Baghead Dir. Jay and Mark Duplass

[Sony Pictures Classics; 2008]

In their new movie Baghead, brothers Jay and Mark Duplass have created a clever hybrid: a relationship comedy about with the structure of a slasher flick, and a genre-bending concoction that gently mocks the conventions and pretensions of indie film even as it embodies a fiercely independent ethic.

Baghead follows four actor friends — Chad (Steve Zissis), Matt (Ross Partridge), Michelle (Greta Gerwig), and Catherine (Elise Muller) — who, after attending an underground film festival, decide to spend a weekend in the woods writing a screenplay for a movie they'll star in and that they hope will jump-start their stalled careers. When Michelle has a dream about being chased by a man with a paper bag over his head, the group quickly decides to write a horror script inspired by it. What follows is a series of funny set pieces in which escalating sexual tensions among the friends overwhelm their ability to work, and the idea of a stranger with a bag over his head becomes, literally, a means of expressing their anger.

At its heart, Baghead is a movie about the actors' dissatisfaction with their lives. It’s about their frustration with a Hollywood system that is difficult to break into, their lack of ambition and inability to finish the projects they start, the desires and anxieties that fuel the making of an independent film, and the loneliness of being single and underemployed. When the friends realize partway through filming that they have lost control of their horror-movie plot and have to find a way out of the woods, Baghead's real creepiness sets in. The horror tropes that increasingly structure the film highlight the characters’ fraught emotional states and allow the Duplass brothers to gently satirize a recognizable subgenre of American independent film: the bittersweet comedy-drama about a group of Gen-X friends trying to find their way in the world.
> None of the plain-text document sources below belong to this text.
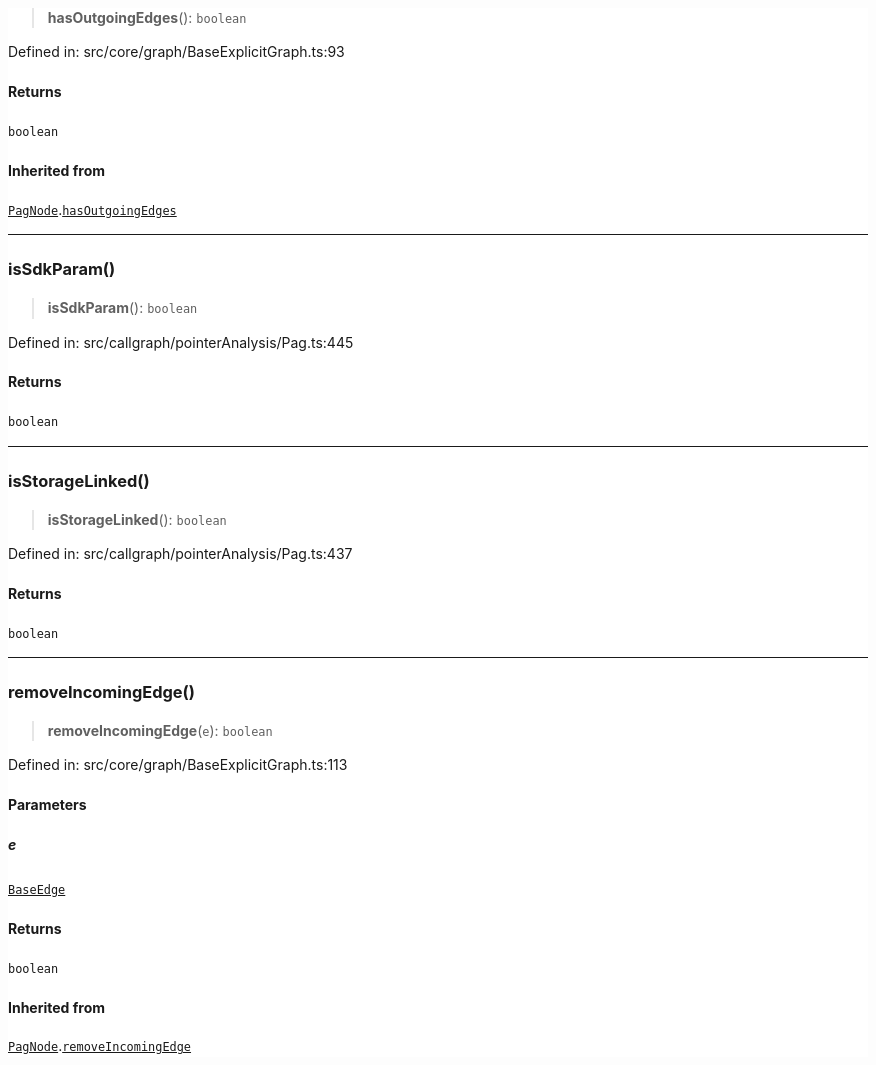 > **hasOutgoingEdges**(): `boolean`

Defined in: src/core/graph/BaseExplicitGraph.ts:93

#### Returns

`boolean`

#### Inherited from

[`PagNode`](PagNode.md).[`hasOutgoingEdges`](PagNode.md#hasoutgoingedges)

***

### isSdkParam()

> **isSdkParam**(): `boolean`

Defined in: src/callgraph/pointerAnalysis/Pag.ts:445

#### Returns

`boolean`

***

### isStorageLinked()

> **isStorageLinked**(): `boolean`

Defined in: src/callgraph/pointerAnalysis/Pag.ts:437

#### Returns

`boolean`

***

### removeIncomingEdge()

> **removeIncomingEdge**(`e`): `boolean`

Defined in: src/core/graph/BaseExplicitGraph.ts:113

#### Parameters

##### e

[`BaseEdge`](BaseEdge.md)

#### Returns

`boolean`

#### Inherited from

[`PagNode`](PagNode.md).[`removeIncomingEdge`](PagNode.md#removeincomingedge)
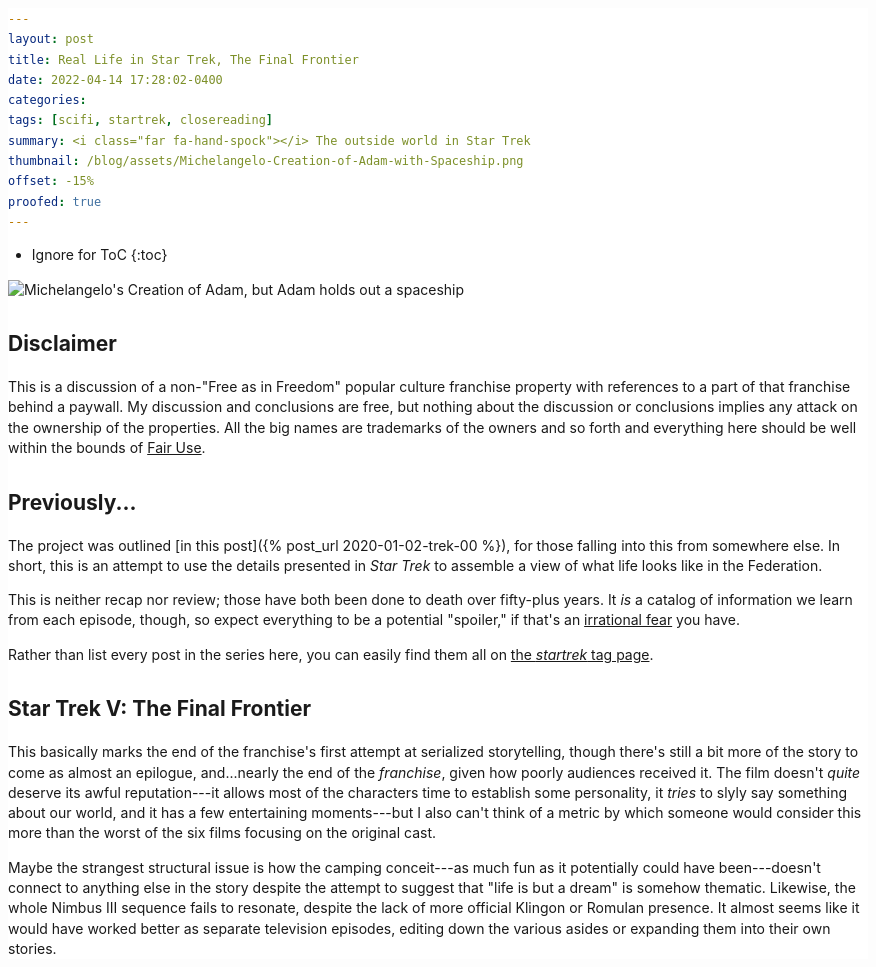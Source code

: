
 ```yaml
---
layout: post
title: Real Life in Star Trek, The Final Frontier
date: 2022-04-14 17:28:02-0400
categories:
tags: [scifi, startrek, closereading]
summary: <i class="far fa-hand-spock"></i> The outside world in Star Trek
thumbnail: /blog/assets/Michelangelo-Creation-of-Adam-with-Spaceship.png
offset: -15%
proofed: true
---
```


* Ignore for ToC
{:toc}

![Michelangelo's Creation of Adam, but Adam holds out a spaceship](/blog/assets/Michelangelo-Creation-of-Adam-with-Spaceship.png "Gimme the spaceship, kid...")

## Disclaimer

This is a discussion of a non-"Free as in Freedom" popular culture franchise property with references to a part of that franchise behind a paywall.  My discussion and conclusions are free, but nothing about the discussion or conclusions implies any attack on the ownership of the properties.  All the big names are trademarks of the owners and so forth and everything here should be well within the bounds of [Fair Use](https://en.wikipedia.org/wiki/Fair_use).

## Previously...

The project was outlined [in this post]({% post_url 2020-01-02-trek-00 %}), for those falling into this from somewhere else.  In short, this is an attempt to use the details presented in *Star Trek* to assemble a view of what life looks like in the Federation.

This is neither recap nor review; those have both been done to death over fifty-plus years.  It *is* a catalog of information we learn from each episode, though, so expect everything to be a potential "spoiler," if that's an [irrational fear](https://www.theguardian.com/books/booksblog/2011/aug/17/spoilers-enhance-enjoyment-psychologists) you have.

Rather than list every post in the series here, you can easily find them all on [the *startrek* tag page](/blog/tag/startrek/).

## Star Trek V:  The Final Frontier

This basically marks the end of the franchise's first attempt at serialized storytelling, though there's still a bit more of the story to come as almost an epilogue, and...nearly the end of the *franchise*, given how poorly audiences received it.  The film doesn't *quite* deserve its awful reputation---it allows most of the characters time to establish some personality, it *tries* to slyly say something about our world, and it has a few entertaining moments---but I also can't think of a metric by which someone would consider this more than the worst of the six films focusing on the original cast.

Maybe the strangest structural issue is how the camping conceit---as much fun as it potentially could have been---doesn't connect to anything else in the story despite the attempt to suggest that "life is but a dream" is somehow thematic.  Likewise, the whole Nimbus III sequence fails to resonate, despite the lack of more official Klingon or Romulan presence.  It almost seems like it would have worked better as separate television episodes, editing down the various asides or expanding them into their own stories.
The Duplass brothers are an integral part of the so-called "mumblecore" movement, a group of younger filmmakers and actors who
use minuscule budgets and hand-held digital cameras to tell tales of
twenty-something angst. Films such as Andrew Bujaski's Funny Ha Ha, Aaron Katz's Dance Party USA, Joe Swanberg's Hannah
Takes the Stairs
, and the Duplass brothers' earlier effort The Puffy
Chair
employ improvised dialog and intense close-ups to explore the frequently awkward dynamics of characters' relationships
and create moments that feel unscripted. In Baghead these techniques succeed in developing characters whose ambitions and desires are complex and palpable. The actors are excellent, especially Gerwig (who made her name starring Swanberg's LOL and Hannah Takes the Stairs, whose wide-eyed energy keeps the film focused. And although careful viewers will surely recognize subtle allusions to indie films and horror flicks alike, the movie's great strength is its consistent focus on the characters and their insecurities.

Since the success of The Puffy Chair, the Duplass brothers have rejected several very lucrative deals from major studios, in the belief that independent, low-budget productions provide the best forum for their vision. They want complete control of their work, and in the case of Baghead, that included convincing Sony Pictures Classics to open the film in Austin, TX, where the brothers started their filmmaking careers and near where the film was shot. It will play in several other cities such as Houston, Dallas, and Portland, OR before eventually hitting New York and Los Angeles in mid-summer, a marketing strategy that has garnered a lot of attention, including a recent New York Times article that asks whether this sort of “reverse rollout” is a harbinger of change in the way studios market independent films. But regardless of whether their latest film will incite a revolution in movie marketing, there is no mistaking that the Duplass brothers are creating a compelling body of work on their own terms.